Eighteen months old and blissfully unaware, Draco had slept on upstairs.

"I-I- " He hadn't stuttered since the first time Lucius had spoken to him. "I had to, he-he was out of control, Luc, he-"

"Don't call me that!" For a blind instant of panic he thought that Lucius would curse him, Crucio or Avada Kadarva or someother Dark Magic that would be a fitting end to Severus Snape's life. "Rosier, Wilkes, Parkinson... all dead. You killed them 'Sev'," Lucius sneered out his old nickname. "My parents, your own... you don't care about anything. How can anyone trust you when you've already betrayed everyone you loved?"

There was that, of course. He asked Dumbledore the same question, and the old man had gone extremely quiet and still in the way that he never did - that made Severus think, yes, okay, I have a second chance, but no one really trusts me, do they?

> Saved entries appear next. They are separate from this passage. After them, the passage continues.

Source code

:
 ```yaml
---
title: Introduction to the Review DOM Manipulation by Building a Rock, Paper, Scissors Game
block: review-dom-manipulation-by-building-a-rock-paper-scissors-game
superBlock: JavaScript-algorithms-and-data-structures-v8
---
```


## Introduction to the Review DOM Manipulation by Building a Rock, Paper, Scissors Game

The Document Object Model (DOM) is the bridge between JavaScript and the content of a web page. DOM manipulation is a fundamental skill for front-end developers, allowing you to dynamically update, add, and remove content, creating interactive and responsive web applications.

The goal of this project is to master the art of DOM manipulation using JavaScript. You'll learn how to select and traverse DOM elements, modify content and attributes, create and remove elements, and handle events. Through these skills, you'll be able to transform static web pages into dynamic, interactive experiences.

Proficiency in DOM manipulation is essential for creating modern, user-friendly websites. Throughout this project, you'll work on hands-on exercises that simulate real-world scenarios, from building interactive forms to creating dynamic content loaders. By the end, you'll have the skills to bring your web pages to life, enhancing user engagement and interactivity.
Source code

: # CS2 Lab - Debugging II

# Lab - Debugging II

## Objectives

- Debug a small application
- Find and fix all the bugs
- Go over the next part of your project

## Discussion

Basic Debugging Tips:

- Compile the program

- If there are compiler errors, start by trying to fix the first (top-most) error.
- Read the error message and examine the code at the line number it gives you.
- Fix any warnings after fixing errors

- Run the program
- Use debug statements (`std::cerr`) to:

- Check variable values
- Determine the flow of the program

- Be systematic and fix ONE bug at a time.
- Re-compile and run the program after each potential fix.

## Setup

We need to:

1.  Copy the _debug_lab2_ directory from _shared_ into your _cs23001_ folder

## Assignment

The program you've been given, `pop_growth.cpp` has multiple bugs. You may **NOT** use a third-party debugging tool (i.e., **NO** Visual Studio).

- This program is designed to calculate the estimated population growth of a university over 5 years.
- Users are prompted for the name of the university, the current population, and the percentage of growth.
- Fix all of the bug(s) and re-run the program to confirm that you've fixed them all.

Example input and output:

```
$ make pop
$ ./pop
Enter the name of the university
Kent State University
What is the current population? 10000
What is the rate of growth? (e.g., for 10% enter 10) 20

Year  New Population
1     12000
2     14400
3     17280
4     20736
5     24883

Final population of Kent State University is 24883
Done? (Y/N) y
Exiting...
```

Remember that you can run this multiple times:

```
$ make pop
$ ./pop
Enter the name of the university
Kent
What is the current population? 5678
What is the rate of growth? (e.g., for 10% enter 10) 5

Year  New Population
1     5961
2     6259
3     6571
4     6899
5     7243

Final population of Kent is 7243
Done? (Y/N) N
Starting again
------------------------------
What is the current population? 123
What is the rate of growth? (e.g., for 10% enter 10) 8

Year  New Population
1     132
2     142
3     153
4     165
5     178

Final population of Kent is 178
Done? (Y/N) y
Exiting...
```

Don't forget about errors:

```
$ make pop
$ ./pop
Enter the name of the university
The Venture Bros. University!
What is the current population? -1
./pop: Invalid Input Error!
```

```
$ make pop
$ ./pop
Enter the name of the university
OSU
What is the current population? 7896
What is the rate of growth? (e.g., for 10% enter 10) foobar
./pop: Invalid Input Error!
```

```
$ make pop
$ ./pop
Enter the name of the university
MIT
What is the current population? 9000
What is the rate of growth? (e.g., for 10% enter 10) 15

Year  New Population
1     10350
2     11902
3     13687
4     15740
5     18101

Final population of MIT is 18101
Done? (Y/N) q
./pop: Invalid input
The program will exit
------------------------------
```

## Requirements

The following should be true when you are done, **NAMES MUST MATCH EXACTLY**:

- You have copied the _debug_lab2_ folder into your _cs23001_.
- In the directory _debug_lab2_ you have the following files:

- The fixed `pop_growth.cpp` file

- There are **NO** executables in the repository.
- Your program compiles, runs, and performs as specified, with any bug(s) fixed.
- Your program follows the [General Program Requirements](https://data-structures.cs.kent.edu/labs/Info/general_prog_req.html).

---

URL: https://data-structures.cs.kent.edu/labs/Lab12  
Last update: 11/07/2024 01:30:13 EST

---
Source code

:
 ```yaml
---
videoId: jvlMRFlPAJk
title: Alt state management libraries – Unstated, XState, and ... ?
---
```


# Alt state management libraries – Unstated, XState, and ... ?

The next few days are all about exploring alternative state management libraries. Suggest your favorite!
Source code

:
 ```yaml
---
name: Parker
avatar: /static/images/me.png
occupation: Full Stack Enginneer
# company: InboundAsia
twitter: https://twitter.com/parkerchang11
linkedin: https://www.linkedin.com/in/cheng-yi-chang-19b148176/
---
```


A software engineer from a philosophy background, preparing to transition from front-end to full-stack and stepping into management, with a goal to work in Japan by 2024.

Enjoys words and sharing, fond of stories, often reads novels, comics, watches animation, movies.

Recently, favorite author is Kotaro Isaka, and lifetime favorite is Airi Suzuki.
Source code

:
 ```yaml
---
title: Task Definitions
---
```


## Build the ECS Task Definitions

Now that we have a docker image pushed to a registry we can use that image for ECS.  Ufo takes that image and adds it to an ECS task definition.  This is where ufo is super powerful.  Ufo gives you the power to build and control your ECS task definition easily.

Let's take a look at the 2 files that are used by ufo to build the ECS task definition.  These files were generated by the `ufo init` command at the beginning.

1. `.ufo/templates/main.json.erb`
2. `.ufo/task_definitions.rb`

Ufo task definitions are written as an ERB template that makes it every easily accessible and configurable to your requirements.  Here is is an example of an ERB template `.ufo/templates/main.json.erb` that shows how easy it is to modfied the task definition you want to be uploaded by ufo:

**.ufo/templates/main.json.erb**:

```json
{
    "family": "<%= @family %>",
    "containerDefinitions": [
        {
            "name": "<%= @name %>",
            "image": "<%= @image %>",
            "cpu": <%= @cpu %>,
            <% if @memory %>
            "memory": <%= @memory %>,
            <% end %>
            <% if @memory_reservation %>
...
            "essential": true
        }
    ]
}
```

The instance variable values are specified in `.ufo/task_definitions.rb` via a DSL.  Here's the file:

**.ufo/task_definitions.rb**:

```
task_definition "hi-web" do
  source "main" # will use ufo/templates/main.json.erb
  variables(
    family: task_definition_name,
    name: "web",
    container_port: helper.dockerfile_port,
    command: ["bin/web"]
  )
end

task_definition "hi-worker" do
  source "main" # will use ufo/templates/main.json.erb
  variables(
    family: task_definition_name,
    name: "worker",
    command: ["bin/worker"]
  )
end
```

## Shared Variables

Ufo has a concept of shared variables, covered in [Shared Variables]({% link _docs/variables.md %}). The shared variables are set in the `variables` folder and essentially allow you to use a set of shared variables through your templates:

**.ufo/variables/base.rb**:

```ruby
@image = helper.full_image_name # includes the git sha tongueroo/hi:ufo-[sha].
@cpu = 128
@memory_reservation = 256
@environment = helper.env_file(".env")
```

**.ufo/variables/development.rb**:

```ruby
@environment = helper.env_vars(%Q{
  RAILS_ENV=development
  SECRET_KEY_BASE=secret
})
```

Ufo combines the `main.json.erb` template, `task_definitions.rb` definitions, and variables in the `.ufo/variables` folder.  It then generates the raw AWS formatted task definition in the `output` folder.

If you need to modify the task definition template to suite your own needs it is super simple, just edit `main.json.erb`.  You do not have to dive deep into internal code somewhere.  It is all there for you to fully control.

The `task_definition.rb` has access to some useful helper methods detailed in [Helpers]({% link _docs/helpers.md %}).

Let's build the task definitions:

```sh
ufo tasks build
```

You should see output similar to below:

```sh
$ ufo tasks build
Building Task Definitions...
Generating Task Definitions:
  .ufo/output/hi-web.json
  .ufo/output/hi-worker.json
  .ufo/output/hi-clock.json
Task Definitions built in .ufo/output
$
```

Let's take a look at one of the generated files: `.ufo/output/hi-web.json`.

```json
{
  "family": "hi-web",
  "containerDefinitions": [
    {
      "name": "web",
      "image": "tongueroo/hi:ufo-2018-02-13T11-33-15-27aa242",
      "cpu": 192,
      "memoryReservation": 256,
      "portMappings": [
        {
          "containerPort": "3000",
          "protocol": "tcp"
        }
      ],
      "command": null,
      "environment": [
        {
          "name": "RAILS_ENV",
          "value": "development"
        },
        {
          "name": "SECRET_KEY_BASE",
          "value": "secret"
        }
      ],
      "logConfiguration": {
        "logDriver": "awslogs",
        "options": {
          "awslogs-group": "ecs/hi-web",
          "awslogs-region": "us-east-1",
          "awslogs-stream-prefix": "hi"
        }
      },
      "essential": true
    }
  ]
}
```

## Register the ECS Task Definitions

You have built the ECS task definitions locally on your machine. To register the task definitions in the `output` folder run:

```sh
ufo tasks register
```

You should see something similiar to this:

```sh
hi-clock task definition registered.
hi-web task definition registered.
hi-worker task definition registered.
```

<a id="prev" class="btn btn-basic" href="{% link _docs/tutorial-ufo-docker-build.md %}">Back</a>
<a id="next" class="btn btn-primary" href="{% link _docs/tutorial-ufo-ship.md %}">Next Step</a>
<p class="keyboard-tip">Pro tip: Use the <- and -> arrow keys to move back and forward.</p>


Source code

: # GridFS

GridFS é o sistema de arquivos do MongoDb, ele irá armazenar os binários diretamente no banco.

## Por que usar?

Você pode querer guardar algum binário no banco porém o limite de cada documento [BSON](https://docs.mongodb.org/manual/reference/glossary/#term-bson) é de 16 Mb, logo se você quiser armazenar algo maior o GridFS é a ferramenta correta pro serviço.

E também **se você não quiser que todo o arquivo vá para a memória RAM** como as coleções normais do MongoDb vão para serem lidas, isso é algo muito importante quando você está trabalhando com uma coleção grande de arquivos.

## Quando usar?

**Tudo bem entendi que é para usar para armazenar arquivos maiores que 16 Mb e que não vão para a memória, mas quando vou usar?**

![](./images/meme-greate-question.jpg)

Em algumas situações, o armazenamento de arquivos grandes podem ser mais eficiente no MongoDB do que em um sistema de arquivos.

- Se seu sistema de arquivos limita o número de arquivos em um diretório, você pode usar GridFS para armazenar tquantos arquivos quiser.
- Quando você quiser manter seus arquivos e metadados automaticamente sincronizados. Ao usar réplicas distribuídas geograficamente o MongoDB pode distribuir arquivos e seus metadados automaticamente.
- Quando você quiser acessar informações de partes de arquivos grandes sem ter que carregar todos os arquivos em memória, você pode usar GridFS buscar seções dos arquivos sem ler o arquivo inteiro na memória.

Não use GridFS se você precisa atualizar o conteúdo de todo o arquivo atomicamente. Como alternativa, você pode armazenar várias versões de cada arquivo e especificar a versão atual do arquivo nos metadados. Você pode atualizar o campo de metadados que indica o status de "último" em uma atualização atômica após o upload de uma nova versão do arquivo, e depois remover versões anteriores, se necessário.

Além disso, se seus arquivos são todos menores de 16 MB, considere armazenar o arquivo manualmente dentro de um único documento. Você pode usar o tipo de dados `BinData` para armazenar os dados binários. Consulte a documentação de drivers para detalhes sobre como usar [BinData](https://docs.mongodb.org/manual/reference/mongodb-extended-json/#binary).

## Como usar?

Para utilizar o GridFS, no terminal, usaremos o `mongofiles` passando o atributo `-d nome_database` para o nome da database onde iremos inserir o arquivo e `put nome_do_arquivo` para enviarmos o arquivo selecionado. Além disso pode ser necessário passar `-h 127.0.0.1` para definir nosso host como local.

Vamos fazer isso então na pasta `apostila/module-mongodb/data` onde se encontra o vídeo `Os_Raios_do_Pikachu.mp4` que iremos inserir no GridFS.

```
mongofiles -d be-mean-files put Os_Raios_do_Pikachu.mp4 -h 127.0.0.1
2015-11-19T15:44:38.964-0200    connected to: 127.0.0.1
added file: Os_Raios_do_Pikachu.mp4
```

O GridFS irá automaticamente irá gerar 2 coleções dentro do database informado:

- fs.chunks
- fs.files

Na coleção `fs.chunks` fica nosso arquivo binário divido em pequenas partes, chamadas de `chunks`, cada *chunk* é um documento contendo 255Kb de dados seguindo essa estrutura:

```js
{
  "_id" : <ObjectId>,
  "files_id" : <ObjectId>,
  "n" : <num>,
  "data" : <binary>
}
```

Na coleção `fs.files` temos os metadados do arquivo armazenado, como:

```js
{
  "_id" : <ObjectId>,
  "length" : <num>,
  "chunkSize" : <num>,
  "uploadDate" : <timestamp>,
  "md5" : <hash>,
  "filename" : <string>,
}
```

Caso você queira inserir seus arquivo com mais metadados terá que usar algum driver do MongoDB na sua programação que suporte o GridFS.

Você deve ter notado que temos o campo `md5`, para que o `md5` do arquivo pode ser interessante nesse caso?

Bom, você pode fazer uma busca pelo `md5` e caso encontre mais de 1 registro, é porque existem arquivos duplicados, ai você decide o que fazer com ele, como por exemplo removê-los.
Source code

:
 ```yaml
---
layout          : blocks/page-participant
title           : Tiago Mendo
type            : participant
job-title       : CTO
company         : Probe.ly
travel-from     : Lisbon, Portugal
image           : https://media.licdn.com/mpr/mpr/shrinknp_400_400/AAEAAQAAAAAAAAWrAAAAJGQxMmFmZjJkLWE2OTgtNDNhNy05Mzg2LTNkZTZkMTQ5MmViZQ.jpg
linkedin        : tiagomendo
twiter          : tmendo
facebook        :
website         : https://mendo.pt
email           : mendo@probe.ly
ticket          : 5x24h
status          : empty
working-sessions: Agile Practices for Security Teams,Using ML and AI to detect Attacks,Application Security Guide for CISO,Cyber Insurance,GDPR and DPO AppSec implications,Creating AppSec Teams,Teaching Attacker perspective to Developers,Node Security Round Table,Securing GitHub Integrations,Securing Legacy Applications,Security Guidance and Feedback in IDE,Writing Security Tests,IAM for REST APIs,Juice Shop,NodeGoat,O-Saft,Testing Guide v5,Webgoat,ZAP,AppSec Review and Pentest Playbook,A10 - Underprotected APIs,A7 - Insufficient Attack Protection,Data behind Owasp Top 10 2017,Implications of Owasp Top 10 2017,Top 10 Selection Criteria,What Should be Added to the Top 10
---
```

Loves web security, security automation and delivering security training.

"Traitor." Lucius spat out one final time, the way he had once spat out Mudblood or Potter, while Severus stood behind him and sniggered.

 

"You were right," he tells his friend. "They still don't trust me. Not one of them." Severus thinks how long it's been since the Dark Mark burned on his arm for the final time. He can count it down to the very seconds if he chooses. It's been years.